◆ Action item
Please return every line in the following data that includes the string "persistence".

===== Given records

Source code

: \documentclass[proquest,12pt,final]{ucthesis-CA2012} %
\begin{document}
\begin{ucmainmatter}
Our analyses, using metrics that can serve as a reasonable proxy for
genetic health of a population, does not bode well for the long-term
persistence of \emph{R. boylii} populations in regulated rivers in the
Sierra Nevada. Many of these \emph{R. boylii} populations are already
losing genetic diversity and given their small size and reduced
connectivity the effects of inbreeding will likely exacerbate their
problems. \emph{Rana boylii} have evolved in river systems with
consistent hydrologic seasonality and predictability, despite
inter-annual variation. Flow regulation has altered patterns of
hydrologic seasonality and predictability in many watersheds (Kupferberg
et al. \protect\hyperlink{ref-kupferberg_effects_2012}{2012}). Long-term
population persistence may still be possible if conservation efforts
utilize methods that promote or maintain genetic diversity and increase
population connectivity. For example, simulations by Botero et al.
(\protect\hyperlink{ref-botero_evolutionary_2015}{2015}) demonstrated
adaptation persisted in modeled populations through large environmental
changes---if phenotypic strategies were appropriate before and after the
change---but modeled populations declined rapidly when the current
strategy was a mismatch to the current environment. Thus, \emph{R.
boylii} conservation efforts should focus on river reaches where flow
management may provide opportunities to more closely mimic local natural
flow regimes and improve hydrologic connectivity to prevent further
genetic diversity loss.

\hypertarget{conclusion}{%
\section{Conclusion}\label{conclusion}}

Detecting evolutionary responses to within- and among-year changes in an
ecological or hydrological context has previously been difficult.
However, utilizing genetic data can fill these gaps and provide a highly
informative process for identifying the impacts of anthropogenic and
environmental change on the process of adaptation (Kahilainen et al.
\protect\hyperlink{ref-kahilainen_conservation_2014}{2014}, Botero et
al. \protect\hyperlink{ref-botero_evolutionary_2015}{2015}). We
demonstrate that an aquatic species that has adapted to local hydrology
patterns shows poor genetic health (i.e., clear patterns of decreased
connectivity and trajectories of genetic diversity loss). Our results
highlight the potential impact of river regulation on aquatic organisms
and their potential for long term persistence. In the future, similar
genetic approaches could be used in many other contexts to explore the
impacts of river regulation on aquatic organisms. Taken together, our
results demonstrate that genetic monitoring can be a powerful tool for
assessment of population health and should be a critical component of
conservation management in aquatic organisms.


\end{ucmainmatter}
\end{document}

==========

◆ Finished task
persistence of \emph{R. boylii} populations in regulated rivers in the
population persistence may still be possible if conservation efforts
and their potential for long term persistence. In the future, similar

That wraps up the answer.